For Muhammad and Ahmed, who are the central characters in Haar's group portrait, hopelessness and despair are the greatest threat. Yet the two men demonstrate astonishing buoyancy and good humor in the face of daunting obstacles. Ahmed, nicknamed "the merchant" by his friends for his industriousness in salvaging discarded objects, from computers to toy trucks, especially enjoys making light of their situation. He once worked legally with his father as a guard in Israel, but with his father's death Ahmed not only lost his job but also became the sole breadwinner for his family, and now must sacrifice to support the ambitions of his younger siblings.

Muhammad is something of a philosopher, and the little encampment's natural leader. He comments on the wider conflict, saying of Israeli policy toward Palestinians, "If you shut a cat in a room, won't it jump at you?" But he also criticizes Palestinian culture: "We think backward; we never look forward."

Mostly the young men talk of girls, food, family problems, the pressure to get married just as they are starting to notice the opposite sex, what life is like in other, better places, and the cat-and-mouse game they must play with security forces. (At one point, Ahmed injures his foot while fleeing police; he disappears from camp for a time and later returns, announcing that he has become engaged.) They also discuss the security wall being built by Israel that will soon cut them off from work at Modi'in.
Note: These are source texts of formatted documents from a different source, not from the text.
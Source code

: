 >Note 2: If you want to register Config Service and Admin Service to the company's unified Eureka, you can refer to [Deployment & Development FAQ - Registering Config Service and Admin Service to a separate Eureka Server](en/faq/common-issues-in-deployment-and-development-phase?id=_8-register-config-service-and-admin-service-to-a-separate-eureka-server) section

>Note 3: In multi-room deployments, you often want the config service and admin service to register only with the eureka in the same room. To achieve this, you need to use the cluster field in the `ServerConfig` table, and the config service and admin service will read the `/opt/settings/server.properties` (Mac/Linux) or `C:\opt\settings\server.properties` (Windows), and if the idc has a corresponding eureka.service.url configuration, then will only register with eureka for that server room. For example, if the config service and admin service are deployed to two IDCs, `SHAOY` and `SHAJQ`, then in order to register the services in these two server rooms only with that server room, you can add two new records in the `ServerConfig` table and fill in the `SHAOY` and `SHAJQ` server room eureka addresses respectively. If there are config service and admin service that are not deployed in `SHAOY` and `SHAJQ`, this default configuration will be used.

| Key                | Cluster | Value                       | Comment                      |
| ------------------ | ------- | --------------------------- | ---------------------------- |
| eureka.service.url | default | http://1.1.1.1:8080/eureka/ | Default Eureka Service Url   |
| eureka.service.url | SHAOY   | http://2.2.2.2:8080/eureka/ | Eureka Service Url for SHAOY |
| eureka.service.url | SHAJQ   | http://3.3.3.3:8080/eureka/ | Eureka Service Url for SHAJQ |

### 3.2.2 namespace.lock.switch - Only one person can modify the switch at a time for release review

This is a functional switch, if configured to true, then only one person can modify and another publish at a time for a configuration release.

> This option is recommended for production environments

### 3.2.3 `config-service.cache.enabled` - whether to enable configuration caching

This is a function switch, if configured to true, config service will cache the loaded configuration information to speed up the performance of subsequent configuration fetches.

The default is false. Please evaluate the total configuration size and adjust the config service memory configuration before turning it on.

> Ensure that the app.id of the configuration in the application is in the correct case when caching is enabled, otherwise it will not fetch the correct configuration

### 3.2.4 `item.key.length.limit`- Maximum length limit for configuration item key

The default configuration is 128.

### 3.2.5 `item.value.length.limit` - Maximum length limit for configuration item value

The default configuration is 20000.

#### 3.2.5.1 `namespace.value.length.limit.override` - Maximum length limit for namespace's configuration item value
The men's sense of abandonment, and the gulf separating them from the Israelis who will occupy the new town, is starkly captured in the contrast between the darkness of the hills at night and the bright lights of new homes below. It is poignantly evoked when some of the men come upon Israeli children playing in the hills, building a miniature play camp. While the children wonder whether they are safe around the Palestinians or should talk to them, the men, who maintain a real camp, offer good-natured suggestions to the kids.

Another touching moment occurs when Muhammad and Ahmed sit under the stars and hope for a better life. They recount the impossibilities of moving away, of finding work or education in the West Bank, and talk of the barrier that will likely end the only work they have. What then? Ahmed begins dreaming of at least becoming a policeman for the Palestinian Authority, a job that would be steady if dangerous and low-paid. Then Muhammad reminds him that neither of them have enough education even to be policemen -- and the two friends share a rueful laugh.

9 Star Hotel is not about political problems or ideologies. It is about the human suffering caused by unsolved political conflicts. It is a portrait of individual tragedy and resilience in the face of political contention.

"I grew up in a village on the edge of a pine forest, half way between Tel Aviv and Jerusalem," said director Haar. "On my way home, I often saw men running franticly across the highway. The fear in their eyes haunted me, and I wanted to find out where they were running to, and whom they were running from."